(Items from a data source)
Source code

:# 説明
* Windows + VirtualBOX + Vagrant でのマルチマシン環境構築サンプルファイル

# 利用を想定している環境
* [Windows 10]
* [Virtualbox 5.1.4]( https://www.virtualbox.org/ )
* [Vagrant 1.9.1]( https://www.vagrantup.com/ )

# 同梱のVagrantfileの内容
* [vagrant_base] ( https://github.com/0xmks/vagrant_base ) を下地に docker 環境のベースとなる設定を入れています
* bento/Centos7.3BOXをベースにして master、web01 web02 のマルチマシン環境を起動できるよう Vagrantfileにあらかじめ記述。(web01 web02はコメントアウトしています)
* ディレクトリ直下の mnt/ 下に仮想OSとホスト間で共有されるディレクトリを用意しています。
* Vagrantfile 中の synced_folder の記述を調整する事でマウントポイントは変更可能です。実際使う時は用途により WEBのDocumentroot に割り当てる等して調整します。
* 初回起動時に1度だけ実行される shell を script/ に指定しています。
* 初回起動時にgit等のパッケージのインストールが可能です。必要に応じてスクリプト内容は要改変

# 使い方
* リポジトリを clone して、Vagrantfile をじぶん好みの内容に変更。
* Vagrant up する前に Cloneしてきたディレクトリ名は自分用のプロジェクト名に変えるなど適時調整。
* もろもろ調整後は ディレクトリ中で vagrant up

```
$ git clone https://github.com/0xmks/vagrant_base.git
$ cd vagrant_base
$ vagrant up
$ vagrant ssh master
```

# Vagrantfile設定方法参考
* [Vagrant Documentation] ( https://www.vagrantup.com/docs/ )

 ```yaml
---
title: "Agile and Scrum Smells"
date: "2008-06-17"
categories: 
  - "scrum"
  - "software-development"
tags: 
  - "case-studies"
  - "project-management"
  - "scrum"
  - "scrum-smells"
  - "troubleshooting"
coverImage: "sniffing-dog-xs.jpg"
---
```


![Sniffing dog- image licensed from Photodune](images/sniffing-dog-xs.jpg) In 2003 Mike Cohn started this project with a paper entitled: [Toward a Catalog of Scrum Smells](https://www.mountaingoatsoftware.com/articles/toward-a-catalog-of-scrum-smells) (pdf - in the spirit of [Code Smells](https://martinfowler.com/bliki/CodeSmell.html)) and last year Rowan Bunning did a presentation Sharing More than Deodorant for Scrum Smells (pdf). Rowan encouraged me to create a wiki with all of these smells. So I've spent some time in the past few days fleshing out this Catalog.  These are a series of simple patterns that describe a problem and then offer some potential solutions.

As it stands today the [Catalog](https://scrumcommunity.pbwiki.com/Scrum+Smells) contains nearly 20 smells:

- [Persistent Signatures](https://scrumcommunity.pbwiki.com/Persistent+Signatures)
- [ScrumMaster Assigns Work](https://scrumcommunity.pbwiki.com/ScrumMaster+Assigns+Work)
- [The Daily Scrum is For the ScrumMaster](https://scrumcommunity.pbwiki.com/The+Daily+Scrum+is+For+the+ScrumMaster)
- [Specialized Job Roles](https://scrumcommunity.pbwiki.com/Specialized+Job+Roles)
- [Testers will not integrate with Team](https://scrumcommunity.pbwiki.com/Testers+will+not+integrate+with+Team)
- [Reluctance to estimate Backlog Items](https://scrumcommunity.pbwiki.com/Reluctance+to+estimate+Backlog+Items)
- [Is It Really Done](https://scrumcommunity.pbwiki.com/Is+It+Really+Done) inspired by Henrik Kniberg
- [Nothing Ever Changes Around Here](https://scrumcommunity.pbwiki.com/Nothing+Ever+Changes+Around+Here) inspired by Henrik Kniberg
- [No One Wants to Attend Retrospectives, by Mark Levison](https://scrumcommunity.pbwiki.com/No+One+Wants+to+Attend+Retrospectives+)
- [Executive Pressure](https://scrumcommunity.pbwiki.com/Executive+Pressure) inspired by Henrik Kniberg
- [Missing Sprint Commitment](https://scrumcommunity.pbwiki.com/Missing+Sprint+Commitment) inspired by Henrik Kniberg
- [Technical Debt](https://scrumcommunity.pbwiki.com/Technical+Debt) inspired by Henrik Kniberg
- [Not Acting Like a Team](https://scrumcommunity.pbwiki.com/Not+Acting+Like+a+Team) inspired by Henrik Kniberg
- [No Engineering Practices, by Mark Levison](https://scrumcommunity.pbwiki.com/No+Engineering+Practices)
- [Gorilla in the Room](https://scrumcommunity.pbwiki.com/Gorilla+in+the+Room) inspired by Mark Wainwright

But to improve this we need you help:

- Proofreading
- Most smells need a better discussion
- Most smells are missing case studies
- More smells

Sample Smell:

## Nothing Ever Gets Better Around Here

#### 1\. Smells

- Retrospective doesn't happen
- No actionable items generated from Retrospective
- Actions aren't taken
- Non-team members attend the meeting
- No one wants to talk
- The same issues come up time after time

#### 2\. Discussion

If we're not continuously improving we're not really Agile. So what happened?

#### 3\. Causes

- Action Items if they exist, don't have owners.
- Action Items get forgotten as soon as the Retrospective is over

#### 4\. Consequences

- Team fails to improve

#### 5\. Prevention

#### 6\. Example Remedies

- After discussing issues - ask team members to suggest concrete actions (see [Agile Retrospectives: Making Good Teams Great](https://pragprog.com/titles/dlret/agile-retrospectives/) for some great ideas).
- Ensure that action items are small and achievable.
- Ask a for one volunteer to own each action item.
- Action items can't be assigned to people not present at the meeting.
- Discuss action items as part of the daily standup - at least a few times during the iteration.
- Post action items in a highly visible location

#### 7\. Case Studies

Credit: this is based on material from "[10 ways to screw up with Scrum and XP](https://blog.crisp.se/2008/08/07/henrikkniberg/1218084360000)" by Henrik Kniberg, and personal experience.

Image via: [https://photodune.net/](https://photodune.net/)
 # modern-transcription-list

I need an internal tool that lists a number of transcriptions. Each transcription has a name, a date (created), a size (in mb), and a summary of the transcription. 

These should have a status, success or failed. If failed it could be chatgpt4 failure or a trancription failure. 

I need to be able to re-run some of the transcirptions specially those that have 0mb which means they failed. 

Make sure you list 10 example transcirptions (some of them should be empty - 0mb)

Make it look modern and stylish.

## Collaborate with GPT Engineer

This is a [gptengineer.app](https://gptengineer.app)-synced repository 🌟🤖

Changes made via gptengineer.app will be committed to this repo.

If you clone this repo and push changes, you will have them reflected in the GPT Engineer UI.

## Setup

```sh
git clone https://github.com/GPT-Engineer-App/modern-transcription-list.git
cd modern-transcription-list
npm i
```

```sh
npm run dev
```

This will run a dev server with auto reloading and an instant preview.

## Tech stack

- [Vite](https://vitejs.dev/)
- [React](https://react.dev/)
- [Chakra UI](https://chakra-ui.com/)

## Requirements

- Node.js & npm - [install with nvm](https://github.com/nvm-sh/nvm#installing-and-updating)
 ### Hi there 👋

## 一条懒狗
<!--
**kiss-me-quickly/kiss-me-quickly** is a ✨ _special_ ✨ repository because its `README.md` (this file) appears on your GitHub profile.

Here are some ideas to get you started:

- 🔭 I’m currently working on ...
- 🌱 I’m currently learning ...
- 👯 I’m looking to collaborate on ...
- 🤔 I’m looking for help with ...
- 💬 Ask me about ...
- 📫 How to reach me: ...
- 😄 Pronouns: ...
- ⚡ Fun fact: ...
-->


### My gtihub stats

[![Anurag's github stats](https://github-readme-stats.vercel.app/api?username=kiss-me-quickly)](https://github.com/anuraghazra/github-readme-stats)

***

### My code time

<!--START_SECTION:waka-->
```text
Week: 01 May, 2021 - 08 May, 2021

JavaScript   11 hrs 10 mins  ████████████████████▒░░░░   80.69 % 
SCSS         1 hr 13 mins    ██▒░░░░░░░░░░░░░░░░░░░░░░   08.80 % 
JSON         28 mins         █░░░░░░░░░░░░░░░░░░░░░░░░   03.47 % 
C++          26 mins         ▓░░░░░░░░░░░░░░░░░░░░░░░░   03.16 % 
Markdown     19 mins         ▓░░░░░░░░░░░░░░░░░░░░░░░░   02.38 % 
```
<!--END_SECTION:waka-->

_What you will do_
Lines from the one containing "your GitHub profile." to the last line above, both included: copy these exactly and write nothing else.

_Your solution_
**kiss-me-quickly/kiss-me-quickly** is a ✨ _special_ ✨ repository because its `README.md` (this file) appears on your GitHub profile.

Here are some ideas to get you started:

- 🔭 I’m currently working on ...
- 🌱 I’m currently learning ...
- 👯 I’m looking to collaborate on ...
- 🤔 I’m looking for help with ...
- 💬 Ask me about ...
- 📫 How to reach me: ...
- 😄 Pronouns: ...
- ⚡ Fun fact: ...
-->


### My gtihub stats

[![Anurag's github stats](https://github-readme-stats.vercel.app/api?username=kiss-me-quickly)](https://github.com/anuraghazra/github-readme-stats)

***

### My code time

<!--START_SECTION:waka-->
```text
Week: 01 May, 2021 - 08 May, 2021

JavaScript   11 hrs 10 mins  ████████████████████▒░░░░   80.69 % 
SCSS         1 hr 13 mins    ██▒░░░░░░░░░░░░░░░░░░░░░░   08.80 % 
JSON         28 mins         █░░░░░░░░░░░░░░░░░░░░░░░░   03.47 % 
C++          26 mins         ▓░░░░░░░░░░░░░░░░░░░░░░░░   03.16 % 
Markdown     19 mins         ▓░░░░░░░░░░░░░░░░░░░░░░░░   02.38 % 
```
<!--END_SECTION:waka-->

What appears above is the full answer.